Dealing with releases of single page applications
You’ve just released the new version of your single page application, but your users won’t refresh their browsers until.. when?
This is a common problem for single page applications. Particularly for us because we build our admin interface internally and push releases at least weekly, sometimes with hotpatches in between. With every release there’s a risk of the application breaking if you try to run the old version against the new backend, and even if nothing fatally crashes, we always want our employees to get the newest features and bugfixes as soon as they are available. We have time and again encountered situations where people are running an old version, and undefined behaviour occurs.
Spotify does this. They run their application as an HTML app in a boxed browser, and each time they push a release you will get a notification in the application. So why shouldn’t we be able to do it?
There should be a simple solution to this! When you make a release of a single page application, you’ll run your build step to compile all files into the bundle that will be your whole application. This means that all files will be written anew, so if we can just find out how old the entry file (usually /index.html) we’re running is and how old the current entry file on the server is, we will also be able to deduce if there’s a new version available or not and take action based upon that. In our case, we want to display an alert telling the user to refresh their browsers.
Since we have the almighty power and privilege of deciding which browsers our employees are going to use internally, we also have the latest and greatest features at our disposal (if this is not your case.. Just keep calm and carry on reading). HTML5 is handy enough to give us the document.lastModified property, so just looking at that we will know when the current version was released. Now, how do we check if there’s a new version of the application on the server? HTTP If-Modified-Since! By specifying the If-Modified-Since header when requesting our resource we will either get a 200 if the resource has been updated, or a 304 if not. Long story short: if we provide the If-Modified-Since header with document.lastModified we will get a response code 200 if there’s a new version. Cookies for everyone!
Please don’t do this.
This magnificent solution slipped through our testing process, and had a blast playing around in our live production environment (Specifically, I had a slightly irritated Chief of sales hanging over my shoulder a short while after the release).
As it seems way too often, there’s some browser inconsistencies bubbling up here (life of the frontend dev). Embarrassingly enough, if we had just paid more attention to the docs we would of course have seen this coming.
Well. Ok. Enter round 2!
This solution might be better anyway, since it doesn’t rely on document.lastModified, and hence can be used with way older browsers. Basically any browser, as long as everything complies with HTTP/1.1
We need the age of the current running version, otherwise we’re not going to get anywhere. We could extend our build step to include last build time into the js-bundle somewhere, but that requires us to add stuff to the build step. We would like to avoid that if possible to keep the build step simpler and cleaner.
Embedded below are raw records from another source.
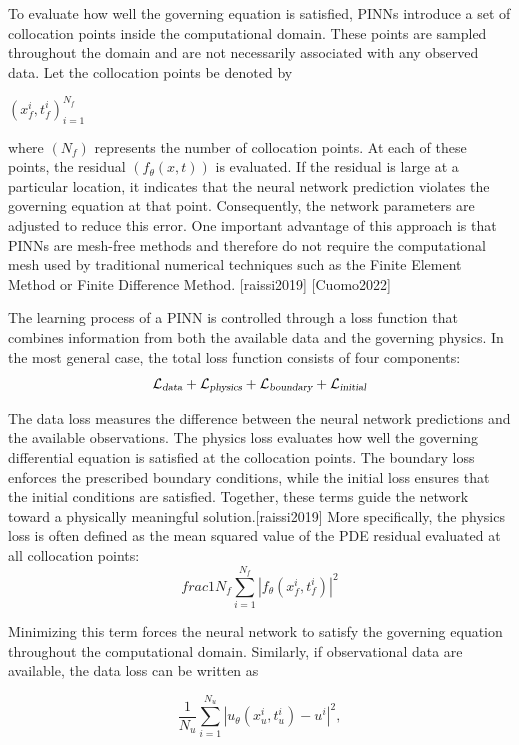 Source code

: \documentclass[11pt]{article}
\begin{document}
To evaluate how well the governing equation is satisfied, 
PINNs introduce a set of collocation points inside the computational domain. 
These points are sampled throughout the domain and are not necessarily 
associated with any observed data. Let the collocation points be denoted by

${(x_f^i,t_f^i)}_{i=1}^{N_f}$

where $(N_f)$ represents the number of collocation points. 
At each of these points, the residual $(f_\theta(x,t))$ is evaluated. If the residual is large at a particular location, it indicates that the neural network 
prediction violates the governing 
equation at that point. Consequently, the network parameters are 
adjusted to reduce this error. One important advantage of this approach is 
that PINNs are mesh-free methods and therefore do not require the computational mesh used by traditional 
numerical techniques such as the Finite Element Method or Finite Difference Method. [raissi2019] [Cuomo2022]


The learning process of a PINN is controlled through a loss function that combines 
information from both the available data and the governing physics. 
In the most general case, the total loss function consists of four components:
$$
\mathcal{L_{\textsl{data}}}
+
\mathcal{L_{\textsl{physics}}}
+
\mathcal{L_{\textsl{boundary}}}
+
\mathcal{L_{\textsl{initial}}}
$$

The data loss measures the difference between the neural network 
predictions and the available observations. The physics loss 
evaluates how well the governing differential equation is 
satisfied at the collocation points. The boundary loss enforces 
the prescribed boundary conditions, while the initial loss 
ensures that the initial conditions are satisfied. Together, 
these terms guide the network toward a physically meaningful solution.[raissi2019]
More specifically, the physics loss is often defined as the mean squared value of 
the PDE residual evaluated at all collocation points:
\begin{equation}
frac{1}{N_f}
\sum_{i=1}^{N_f}
\left|
f_\theta(x_f^i,t_f^i)
\right|^2
\end{equation}


Minimizing this term forces the neural network to satisfy the 
governing equation throughout the computational domain. Similarly, 
if observational data are available, the data loss can be written as


\begin{equation}
\frac{1}{N_u}
\sum_{i=1}^{N_u}
\left|
u_\theta(x_u^i,t_u^i)-u^i
\right|^2,
\end{equation}
\end{document}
There is however still the Last-Modified response header. If we instantly at startup send a HTTP HEAD request, we can store the Last-Modified header value instead. This also has the added benefit that the Last-Modified header and the If-Modified-Since headers both uses the HTTP-Date format, so we won’t need to consider date formatting any longer.
Finally, we have everything we need. Get the current document age with a HEAD request and then poll the server with HEAD + If-Modified-Since headers, and we will know when a new version has been released.
This has been running in our live production system for a couple of months now, and no more do people come by the tech department just to leave with a refreshed browser tab. And let’s face it, we would much rather do coding than refreshing our users’ browsers.
Bonus: If you don’t use livereload or similar tools while developing, or the browser wasn’t reloaded for whatever reason, you will also get the added benefit of seeing when the build is finished in the browser while developing!